Buy a meter manufactured by a meter manufacturer.


----------



## AllWIRES (Apr 10, 2014)

99cents said:


> You bought a junk meter marketed by a power tool manufacturer so now you want to buy a meter marketed by a pliers manufacturer. Buy a meter manufactured by a meter manufacturer.


Truth... Thread closed


----------



## Chrisibew440 (Sep 13, 2013)

99cents said:


> You bought a junk meter marketed by a power tool manufacturer so now you want to buy a meter marketed by a pliers manufacturer.
> 
> Buy a meter manufactured by a meter manufacturer.


Good point. I've got the 1000 volt and had the 600 volt, only two meters I've had in 14 years. The 600 volt was still good just needed the 1000 volt so I bought it. Get the fluke.


----------



## Satch (Mar 3, 2011)

As long time users of T-5 1000 models I cannot recommend them enough. This has to be one of the best electrical service meters ever made. The 100 amp rated amp probe on the tip is VERY handy and for basic voltage, continuity and amp testing these are the best $100 you could ever spend. 
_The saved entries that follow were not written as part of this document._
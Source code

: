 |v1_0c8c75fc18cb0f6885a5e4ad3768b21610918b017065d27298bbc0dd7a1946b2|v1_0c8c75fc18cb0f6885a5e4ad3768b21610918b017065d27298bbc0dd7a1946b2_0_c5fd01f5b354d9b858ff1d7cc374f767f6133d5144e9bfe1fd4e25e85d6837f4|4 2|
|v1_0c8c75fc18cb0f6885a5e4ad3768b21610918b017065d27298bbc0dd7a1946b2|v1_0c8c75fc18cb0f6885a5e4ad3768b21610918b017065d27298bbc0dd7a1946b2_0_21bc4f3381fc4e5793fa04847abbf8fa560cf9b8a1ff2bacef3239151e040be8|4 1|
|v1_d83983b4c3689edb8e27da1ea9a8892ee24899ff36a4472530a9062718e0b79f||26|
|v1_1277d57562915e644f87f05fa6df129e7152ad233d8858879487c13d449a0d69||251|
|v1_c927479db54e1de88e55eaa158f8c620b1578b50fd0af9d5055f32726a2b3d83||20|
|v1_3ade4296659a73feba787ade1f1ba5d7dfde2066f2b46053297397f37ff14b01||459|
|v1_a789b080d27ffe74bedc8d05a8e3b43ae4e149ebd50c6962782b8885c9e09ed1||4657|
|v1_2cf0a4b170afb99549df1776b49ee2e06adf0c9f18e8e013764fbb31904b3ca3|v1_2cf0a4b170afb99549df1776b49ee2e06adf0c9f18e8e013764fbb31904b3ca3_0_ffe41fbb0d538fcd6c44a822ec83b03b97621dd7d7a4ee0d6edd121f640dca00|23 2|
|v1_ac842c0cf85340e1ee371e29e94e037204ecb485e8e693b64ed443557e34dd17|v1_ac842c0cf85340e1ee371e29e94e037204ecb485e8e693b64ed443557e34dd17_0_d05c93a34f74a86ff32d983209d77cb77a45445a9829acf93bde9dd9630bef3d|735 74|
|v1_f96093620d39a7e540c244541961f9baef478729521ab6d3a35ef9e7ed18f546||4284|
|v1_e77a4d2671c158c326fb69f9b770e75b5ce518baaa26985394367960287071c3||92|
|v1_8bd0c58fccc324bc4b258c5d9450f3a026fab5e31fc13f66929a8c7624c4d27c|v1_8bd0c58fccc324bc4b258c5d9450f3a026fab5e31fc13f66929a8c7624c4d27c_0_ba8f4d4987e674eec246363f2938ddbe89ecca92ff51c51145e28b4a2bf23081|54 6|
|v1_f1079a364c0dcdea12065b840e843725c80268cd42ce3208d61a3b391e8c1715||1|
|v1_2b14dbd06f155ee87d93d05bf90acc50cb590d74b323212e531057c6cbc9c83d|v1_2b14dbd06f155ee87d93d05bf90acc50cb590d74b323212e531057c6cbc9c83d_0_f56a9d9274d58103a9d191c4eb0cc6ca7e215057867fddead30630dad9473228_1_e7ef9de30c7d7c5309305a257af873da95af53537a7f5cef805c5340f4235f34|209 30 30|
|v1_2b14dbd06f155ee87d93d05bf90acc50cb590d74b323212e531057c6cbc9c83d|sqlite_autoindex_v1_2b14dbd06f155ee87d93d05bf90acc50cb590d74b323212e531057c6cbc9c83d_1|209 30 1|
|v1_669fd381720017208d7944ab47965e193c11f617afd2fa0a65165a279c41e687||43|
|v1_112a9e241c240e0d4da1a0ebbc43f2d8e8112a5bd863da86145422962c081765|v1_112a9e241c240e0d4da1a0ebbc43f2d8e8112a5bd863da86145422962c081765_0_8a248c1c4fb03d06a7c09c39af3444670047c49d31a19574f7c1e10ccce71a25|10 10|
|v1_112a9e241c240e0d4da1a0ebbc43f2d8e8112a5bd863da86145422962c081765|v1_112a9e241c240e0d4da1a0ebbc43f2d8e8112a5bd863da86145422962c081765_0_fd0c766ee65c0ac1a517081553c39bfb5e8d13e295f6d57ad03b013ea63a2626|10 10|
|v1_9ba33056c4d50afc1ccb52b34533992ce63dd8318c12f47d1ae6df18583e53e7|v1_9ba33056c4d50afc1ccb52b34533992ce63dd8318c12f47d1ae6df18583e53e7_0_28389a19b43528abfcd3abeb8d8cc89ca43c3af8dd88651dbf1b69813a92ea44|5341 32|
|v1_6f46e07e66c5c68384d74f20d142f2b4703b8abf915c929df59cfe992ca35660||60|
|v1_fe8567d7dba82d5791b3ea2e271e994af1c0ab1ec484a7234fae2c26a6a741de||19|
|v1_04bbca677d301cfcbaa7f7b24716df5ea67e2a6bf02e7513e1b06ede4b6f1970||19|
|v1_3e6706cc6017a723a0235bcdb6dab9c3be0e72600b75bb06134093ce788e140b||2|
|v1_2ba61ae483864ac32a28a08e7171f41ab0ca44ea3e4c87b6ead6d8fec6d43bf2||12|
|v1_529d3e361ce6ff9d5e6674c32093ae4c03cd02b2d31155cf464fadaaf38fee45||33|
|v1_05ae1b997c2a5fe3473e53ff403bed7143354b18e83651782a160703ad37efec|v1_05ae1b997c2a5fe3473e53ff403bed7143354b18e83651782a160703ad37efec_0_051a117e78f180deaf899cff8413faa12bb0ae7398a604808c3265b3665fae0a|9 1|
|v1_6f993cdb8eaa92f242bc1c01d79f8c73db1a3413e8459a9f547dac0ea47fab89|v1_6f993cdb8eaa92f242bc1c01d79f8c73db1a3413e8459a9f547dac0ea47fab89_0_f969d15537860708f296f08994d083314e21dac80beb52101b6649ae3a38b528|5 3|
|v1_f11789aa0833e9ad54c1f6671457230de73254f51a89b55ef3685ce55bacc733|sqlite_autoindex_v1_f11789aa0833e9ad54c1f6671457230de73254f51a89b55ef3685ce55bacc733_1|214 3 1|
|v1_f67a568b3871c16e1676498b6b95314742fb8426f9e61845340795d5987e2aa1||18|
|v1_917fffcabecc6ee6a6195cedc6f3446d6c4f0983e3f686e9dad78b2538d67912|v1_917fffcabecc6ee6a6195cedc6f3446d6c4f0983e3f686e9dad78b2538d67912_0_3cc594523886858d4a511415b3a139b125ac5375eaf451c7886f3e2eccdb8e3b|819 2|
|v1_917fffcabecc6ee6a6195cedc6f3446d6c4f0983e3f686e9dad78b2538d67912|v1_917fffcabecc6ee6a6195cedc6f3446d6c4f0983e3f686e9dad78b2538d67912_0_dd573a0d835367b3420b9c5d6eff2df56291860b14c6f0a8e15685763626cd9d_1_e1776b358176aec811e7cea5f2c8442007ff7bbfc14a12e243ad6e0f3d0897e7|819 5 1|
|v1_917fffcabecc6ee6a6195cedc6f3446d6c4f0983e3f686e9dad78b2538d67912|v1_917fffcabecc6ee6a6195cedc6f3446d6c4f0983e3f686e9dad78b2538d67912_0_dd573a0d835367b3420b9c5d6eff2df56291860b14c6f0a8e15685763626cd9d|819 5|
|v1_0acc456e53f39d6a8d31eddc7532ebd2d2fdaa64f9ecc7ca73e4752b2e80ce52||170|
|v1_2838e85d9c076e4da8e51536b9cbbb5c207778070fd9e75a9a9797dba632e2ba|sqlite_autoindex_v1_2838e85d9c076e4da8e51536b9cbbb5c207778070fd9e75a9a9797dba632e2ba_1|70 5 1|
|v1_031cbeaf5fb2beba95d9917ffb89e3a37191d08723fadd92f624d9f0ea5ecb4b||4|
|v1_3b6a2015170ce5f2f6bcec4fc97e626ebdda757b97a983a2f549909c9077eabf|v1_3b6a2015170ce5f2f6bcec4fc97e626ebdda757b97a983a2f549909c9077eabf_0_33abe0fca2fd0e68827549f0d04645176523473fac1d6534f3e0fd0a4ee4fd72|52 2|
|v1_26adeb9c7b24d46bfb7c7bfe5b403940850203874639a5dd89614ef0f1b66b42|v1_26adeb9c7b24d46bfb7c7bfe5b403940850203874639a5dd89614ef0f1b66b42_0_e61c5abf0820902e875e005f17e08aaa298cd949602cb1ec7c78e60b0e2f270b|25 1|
Issues. These are not precision meters. Do not attempt to ohm out things like infinite switches on commercial ranges or anything else that needs finer resolution. We attempted again today to get a good ohm reading on an oven's infinite switch during its movement range and it simply will not register fine enough. This is NOT a complaint. You just need to realise it is not meant for this type of measurement. We have had to replace three or four these in the last fifteen years. Various issues like one particular function not working or the display going a bit wonky. Again, I would refer you to the price point and understand these meters are used daily and sometimes in very rugged conditions. Some of them were not well treated leading to their failures. They have to be one of the best values in professional quality tools I have ever seen. 

I will not badmouth the other brands since I have not used them but I have no hesitation recommending a T-5 1000. I have no experience with the 600v rated version.


----------



## Chevyman30571 (Jan 30, 2009)

I understand almost everyone I work with has the fluke. The only reason I wanted opinions was because the klein has a back light and can do up 3/0 in the jaw. The milwaukee meter when reading voltage reads O.L. than 480v than reads 120v. I leant the meter to a guy i was working with and he said never lend it out again. I wanted to know if the klein did that also. I know the fluke doesnt do that. Bit I wish it could do large wires in the jaw had a backlight and could do up to 200A


----------



## Legacyelectric (Sep 9, 2012)

Former US navy nuclear electronics technician, Fluke was standard issue. All I use now too, non contact detectors, ammeter, multimeter, all fluke.


----------



## greenman (Apr 20, 2012)

_www.ueitest.com_
_they make klein meters._


----------



## greenman (Apr 20, 2012)

_www.ueitest.com_


----------



## sburton224 (Feb 28, 2013)

My mistake I was thinking of the MM2000....I was doing a little research awhile back and found this.


----------



## jontar (Oct 11, 2009)

T5-1000 is the BEST TESTER, for quick and dirty measurements As said above they are only testers, I have a Klein mm6000 and a MM 2000 and a CL2500 and I like them. I work industrial, and have never had issue with them. we are using them on AC and DC circuits, control, power and instrumentation circuits. True (low) Z is a good function for PLC ghosting.


----------



## gilbequick (Oct 6, 2007)

jontar said:


> T5-1000 is the BEST TESTER, for quick and dirty measurements


That's a negative. Check out the Milwaukee 2205-20, it's everything the T5 should have been.

It's the T5, plus:
-GREAT backlit display
-Lo-z function
-True RMS
-An actual useable built in light. You won't use it often bit when you do you'll be glad it's there.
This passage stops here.